About this task ▸ Pull every line with "Prager" from the data below and copy it.

Material shown ▸

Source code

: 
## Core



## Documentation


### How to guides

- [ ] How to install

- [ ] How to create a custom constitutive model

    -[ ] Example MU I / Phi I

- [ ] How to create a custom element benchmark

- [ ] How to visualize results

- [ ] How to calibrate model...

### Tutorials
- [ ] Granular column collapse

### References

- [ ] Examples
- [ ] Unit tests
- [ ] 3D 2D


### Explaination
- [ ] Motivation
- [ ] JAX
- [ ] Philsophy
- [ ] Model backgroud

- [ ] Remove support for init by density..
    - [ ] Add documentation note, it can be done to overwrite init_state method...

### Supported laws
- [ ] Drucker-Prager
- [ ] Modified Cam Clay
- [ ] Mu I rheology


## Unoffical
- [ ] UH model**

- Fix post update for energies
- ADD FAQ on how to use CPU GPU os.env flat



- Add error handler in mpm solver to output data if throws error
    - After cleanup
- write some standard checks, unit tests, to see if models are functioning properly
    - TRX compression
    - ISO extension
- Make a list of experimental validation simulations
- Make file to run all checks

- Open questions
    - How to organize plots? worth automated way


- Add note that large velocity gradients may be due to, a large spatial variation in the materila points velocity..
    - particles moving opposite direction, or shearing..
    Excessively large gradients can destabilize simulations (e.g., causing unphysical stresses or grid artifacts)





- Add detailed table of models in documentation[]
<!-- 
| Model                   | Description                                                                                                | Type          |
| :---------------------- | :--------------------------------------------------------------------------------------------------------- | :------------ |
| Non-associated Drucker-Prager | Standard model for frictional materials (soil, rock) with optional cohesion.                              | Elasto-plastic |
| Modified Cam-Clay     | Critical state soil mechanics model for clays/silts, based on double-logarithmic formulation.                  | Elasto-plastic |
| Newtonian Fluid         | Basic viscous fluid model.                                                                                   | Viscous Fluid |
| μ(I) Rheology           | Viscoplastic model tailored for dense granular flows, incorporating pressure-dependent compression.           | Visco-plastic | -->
==
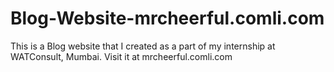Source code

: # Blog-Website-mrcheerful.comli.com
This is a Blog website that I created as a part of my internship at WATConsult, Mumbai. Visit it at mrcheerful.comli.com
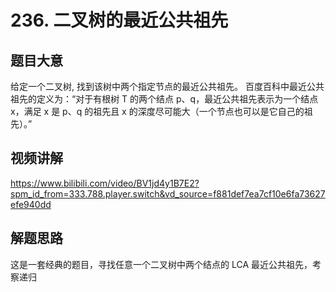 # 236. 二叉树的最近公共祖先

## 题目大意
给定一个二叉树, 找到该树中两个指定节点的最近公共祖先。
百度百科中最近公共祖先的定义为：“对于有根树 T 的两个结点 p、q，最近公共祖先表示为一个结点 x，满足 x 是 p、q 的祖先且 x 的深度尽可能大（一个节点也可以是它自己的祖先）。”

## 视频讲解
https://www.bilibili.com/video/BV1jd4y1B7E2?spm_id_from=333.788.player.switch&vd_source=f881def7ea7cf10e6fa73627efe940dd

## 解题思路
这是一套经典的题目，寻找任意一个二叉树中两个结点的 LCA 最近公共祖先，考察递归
---
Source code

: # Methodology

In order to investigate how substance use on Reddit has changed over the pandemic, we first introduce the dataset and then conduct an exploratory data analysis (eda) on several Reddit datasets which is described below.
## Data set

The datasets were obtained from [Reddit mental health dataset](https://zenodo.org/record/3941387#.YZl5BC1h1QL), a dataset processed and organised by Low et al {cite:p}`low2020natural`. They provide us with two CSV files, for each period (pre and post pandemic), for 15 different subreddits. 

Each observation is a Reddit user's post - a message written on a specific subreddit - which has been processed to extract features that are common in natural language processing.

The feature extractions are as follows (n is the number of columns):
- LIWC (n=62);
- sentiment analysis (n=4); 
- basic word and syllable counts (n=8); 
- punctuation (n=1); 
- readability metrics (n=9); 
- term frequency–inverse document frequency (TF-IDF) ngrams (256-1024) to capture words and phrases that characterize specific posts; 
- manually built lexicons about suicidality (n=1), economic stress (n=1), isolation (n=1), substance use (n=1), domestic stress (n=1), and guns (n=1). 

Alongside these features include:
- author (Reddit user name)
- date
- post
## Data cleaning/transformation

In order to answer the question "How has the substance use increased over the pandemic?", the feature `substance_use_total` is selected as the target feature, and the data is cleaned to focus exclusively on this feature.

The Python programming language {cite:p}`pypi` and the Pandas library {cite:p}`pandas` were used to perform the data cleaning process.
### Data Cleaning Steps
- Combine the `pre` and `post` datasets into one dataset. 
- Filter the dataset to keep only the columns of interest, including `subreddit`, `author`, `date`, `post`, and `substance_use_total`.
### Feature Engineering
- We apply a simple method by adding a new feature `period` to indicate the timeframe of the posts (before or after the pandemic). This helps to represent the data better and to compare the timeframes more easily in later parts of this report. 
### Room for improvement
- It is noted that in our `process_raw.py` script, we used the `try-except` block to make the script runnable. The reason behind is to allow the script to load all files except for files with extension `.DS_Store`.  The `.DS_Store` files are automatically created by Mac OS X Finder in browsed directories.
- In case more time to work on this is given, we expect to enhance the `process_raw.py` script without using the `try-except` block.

Task output ▸
- [ ] Drucker-Prager
| Non-associated Drucker-Prager | Standard model for frictional materials (soil, rock) with optional cohesion.                              | Elasto-plastic |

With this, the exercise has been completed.